When people ask "What do you do?" while mingling, they are not asking:
These are the very questions that a properly crafted elevator pitch aims to answer. The time to answer these questions is when the contact asks or when you know enough to identify him or her as a potential prospect or referral source.
4. Developing Trust is the Priority
Trust is the hardest and most important element in a new relationship to achieve. How do you establish trust when the first question you're asked is returned with a canned-over-communicated elevator pitch? This is especially true for professions that require the highest level of trust such as financial professionals and consultants.

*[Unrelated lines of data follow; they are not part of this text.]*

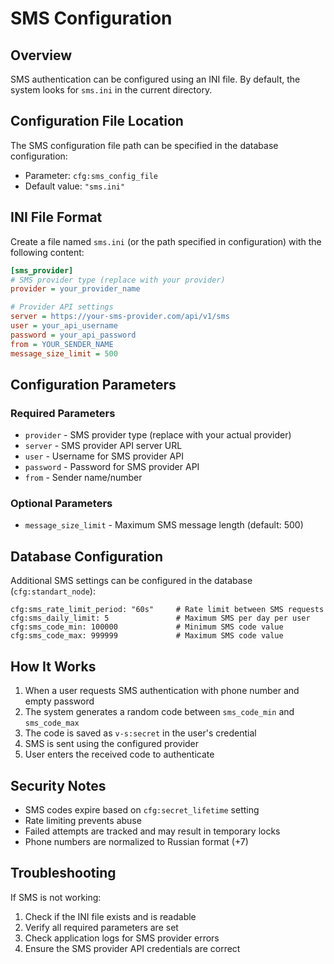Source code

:# SMS Configuration

## Overview

SMS authentication can be configured using an INI file. By default, the system looks for `sms.ini` in the current directory.

## Configuration File Location

The SMS configuration file path can be specified in the database configuration:
- Parameter: `cfg:sms_config_file` 
- Default value: `"sms.ini"`

## INI File Format

Create a file named `sms.ini` (or the path specified in configuration) with the following content:

```ini
[sms_provider]
# SMS provider type (replace with your provider)
provider = your_provider_name

# Provider API settings
server = https://your-sms-provider.com/api/v1/sms
user = your_api_username
password = your_api_password
from = YOUR_SENDER_NAME
message_size_limit = 500
```

## Configuration Parameters

### Required Parameters
- `provider` - SMS provider type (replace with your actual provider)
- `server` - SMS provider API server URL
- `user` - Username for SMS provider API
- `password` - Password for SMS provider API
- `from` - Sender name/number

### Optional Parameters
- `message_size_limit` - Maximum SMS message length (default: 500)

## Database Configuration

Additional SMS settings can be configured in the database (`cfg:standart_node`):

```
cfg:sms_rate_limit_period: "60s"     # Rate limit between SMS requests
cfg:sms_daily_limit: 5               # Maximum SMS per day per user
cfg:sms_code_min: 100000             # Minimum SMS code value
cfg:sms_code_max: 999999             # Maximum SMS code value
```

## How It Works

1. When a user requests SMS authentication with phone number and empty password
2. The system generates a random code between `sms_code_min` and `sms_code_max`
3. The code is saved as `v-s:secret` in the user's credential
4. SMS is sent using the configured provider
5. User enters the received code to authenticate

## Security Notes

- SMS codes expire based on `cfg:secret_lifetime` setting
- Rate limiting prevents abuse
- Failed attempts are tracked and may result in temporary locks
- Phone numbers are normalized to Russian format (+7)

## Troubleshooting

If SMS is not working:
1. Check if the INI file exists and is readable
2. Verify all required parameters are set
3. Check application logs for SMS provider errors
4. Ensure the SMS provider API credentials are correct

A textbook elevator pitch is so obvious and inauthentic in the moment. You'll notice the person takes a deep breath, changes his or her tone and shifts the body language as the brain starts swirling to find those memorized words practiced in front of the mirror. People have actually gotten so tripped up on their own elevator pitch that they'll start over again and ask for a re-do mid-conversation. How does that create the foundation for a trusting relationship?
5. It stops the conversation.
When you wholly answer the question, "What do you do?" in a way that leaves the prospect feeling like they "get it" entirely then you've missed the opportunity to engage them in a deeper conversation about your area of expertise. You've taken away their chance to ask questions about your profession that are relevant to their circumstances and interests.
It's not uncommon for a financial adviser to accidentally offer an elevator pitch when introduced to a competing adviser. It's fun to watch this happen, but it doesn't serve any purpose. Those who have pitched their competition have a sure-fire sign to know that they're not engaging when networking, they're jumping into sales mode with anyone who will listen.
Not convinced the elevator pitch needs to go down? Go to an event with the top business leaders in your community and watch how they mingle and emulate what they do. I assure you they are not walking into events ready to throw out a carefully crafted elevator pitch. They are simply looking for the people with whom they connect enough that they want to connect again. Eventually they'll not only be able to articulate their value, they'll be able to show it.